Despite advancements in anti-HER therapy may significantly prolong the survival of patients with HER2+ BCBM, the prognosis for these patients remains unfavorable. Combination therapy with anlotinib and T-DXd is available for patients with HER2+ BCBM. However, studies are required to assess the efficacy and toxicity of this combination regimen in this setting.

Acknowledgments

We owe thanks to the patient and her family.

Ethics Statement

This research was reviewed and approved by the Ethics Committee for Research in Ganzhou People’s Hospital.
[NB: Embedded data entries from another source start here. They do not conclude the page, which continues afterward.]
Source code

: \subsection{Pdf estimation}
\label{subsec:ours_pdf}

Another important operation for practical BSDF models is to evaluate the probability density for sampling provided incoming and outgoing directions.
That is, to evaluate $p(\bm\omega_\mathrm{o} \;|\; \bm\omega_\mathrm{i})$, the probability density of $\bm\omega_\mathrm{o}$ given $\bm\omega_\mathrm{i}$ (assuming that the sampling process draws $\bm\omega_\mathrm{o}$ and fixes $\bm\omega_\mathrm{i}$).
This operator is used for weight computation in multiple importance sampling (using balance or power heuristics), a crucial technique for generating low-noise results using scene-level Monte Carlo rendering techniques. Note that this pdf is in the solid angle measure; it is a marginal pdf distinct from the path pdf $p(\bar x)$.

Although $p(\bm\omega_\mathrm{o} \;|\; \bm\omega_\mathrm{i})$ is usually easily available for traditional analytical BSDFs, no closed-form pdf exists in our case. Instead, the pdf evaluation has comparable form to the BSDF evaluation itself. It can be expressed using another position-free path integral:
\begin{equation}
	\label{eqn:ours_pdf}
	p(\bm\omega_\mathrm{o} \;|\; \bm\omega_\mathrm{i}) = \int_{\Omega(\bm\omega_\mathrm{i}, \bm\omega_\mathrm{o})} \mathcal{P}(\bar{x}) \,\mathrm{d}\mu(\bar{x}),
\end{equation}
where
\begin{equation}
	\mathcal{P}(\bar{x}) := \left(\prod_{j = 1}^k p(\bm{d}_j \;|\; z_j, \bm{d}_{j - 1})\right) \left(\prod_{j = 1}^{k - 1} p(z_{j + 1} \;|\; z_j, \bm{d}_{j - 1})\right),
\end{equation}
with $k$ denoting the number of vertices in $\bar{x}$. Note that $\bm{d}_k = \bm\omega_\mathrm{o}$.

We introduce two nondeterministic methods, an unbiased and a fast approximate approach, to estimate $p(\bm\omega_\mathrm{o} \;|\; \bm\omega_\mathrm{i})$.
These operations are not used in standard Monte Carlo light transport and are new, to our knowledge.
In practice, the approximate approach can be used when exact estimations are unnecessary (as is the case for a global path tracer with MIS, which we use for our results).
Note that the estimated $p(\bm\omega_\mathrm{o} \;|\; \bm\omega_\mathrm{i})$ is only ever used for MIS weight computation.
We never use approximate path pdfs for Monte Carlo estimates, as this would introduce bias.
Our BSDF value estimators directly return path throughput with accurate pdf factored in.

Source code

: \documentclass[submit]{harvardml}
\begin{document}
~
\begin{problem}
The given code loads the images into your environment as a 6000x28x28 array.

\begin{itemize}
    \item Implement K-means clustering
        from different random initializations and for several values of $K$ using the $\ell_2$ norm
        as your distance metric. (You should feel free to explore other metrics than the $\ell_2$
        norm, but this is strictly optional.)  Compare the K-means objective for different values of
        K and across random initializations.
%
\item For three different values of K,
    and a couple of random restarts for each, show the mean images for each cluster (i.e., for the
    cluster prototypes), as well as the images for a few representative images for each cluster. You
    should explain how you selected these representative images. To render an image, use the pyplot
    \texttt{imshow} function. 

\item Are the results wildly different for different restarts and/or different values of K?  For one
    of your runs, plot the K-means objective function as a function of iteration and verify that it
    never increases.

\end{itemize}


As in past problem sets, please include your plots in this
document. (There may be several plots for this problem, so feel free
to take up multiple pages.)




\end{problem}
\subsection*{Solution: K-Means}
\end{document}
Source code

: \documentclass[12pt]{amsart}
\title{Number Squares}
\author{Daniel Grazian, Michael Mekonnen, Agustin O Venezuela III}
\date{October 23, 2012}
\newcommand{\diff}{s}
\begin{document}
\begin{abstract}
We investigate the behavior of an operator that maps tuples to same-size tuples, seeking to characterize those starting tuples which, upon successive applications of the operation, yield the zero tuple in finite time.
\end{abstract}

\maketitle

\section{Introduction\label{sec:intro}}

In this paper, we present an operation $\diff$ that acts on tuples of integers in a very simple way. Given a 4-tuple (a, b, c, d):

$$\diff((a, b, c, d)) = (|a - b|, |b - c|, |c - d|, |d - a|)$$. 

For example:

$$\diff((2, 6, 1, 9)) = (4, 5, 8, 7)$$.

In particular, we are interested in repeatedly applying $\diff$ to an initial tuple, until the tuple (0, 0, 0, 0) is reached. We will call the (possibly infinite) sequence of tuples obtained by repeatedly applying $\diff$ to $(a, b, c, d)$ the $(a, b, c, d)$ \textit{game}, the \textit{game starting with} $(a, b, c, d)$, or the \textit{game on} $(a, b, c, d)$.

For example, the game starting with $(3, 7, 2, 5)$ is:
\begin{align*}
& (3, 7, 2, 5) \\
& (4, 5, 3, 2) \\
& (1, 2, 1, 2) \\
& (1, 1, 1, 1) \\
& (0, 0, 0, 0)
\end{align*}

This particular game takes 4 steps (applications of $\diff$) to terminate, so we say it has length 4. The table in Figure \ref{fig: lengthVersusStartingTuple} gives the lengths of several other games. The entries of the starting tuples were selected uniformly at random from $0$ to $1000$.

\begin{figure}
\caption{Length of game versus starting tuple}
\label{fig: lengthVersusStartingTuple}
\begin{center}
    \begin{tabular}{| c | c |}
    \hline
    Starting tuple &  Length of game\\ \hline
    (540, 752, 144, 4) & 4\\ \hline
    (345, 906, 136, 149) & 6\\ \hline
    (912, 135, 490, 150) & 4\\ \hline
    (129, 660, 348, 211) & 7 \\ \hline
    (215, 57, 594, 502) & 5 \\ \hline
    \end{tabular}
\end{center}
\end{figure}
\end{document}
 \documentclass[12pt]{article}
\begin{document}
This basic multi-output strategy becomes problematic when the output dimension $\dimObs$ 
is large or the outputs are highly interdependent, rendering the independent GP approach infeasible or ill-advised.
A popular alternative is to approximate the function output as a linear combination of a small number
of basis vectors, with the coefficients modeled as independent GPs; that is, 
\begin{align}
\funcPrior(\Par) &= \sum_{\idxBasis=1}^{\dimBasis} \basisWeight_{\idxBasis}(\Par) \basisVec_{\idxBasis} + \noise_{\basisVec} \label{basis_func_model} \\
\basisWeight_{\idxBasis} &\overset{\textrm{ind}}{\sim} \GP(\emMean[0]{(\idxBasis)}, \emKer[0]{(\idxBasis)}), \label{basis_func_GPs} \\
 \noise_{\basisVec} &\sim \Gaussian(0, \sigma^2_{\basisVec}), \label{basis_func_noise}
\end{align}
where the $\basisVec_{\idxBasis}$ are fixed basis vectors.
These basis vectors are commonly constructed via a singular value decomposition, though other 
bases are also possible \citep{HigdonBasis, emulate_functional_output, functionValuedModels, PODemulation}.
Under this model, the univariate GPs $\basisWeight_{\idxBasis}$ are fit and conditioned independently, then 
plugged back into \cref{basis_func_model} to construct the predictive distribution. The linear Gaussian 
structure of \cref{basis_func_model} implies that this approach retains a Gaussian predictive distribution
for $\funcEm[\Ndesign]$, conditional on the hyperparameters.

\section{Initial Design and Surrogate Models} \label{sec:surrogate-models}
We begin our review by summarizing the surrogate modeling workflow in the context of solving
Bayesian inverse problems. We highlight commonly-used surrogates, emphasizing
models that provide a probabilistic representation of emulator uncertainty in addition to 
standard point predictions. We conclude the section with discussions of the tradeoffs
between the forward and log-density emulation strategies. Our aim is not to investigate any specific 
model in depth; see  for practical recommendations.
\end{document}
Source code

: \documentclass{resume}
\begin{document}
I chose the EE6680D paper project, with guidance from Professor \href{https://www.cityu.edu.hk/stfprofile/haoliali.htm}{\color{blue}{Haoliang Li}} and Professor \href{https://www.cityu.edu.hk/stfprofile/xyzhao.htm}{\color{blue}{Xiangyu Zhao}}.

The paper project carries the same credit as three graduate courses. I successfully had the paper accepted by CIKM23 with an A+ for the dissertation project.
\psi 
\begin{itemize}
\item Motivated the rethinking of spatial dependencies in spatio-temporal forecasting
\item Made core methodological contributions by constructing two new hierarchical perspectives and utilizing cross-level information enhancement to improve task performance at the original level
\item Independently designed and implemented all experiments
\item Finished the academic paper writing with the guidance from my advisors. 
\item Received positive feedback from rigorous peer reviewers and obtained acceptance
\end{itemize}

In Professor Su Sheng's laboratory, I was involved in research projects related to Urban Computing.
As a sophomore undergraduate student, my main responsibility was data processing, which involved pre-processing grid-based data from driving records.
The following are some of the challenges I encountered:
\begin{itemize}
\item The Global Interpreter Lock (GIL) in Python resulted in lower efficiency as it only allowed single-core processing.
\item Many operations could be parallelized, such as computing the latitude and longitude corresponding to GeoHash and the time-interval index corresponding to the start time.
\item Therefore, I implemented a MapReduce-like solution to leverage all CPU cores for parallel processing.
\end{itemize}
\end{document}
The patient provided her written informed consent for participation in this study and publication of the case.

Author Contributions

All authors made a significant contribution to the work reported, whether that is in the conception, study design, execution, acquisition of data, analysis and interpretation, or in all these areas; took part in drafting, revising or critically reviewing the article; gave final approval of the version to be published; have agreed on the journal to which the article has been submitted; and agree to be accountable for all aspects of the work.

Disclosure

The authors declare that the research was conducted in the absence of any commercial or financial relationships that could be construed as a potential conflict of interest.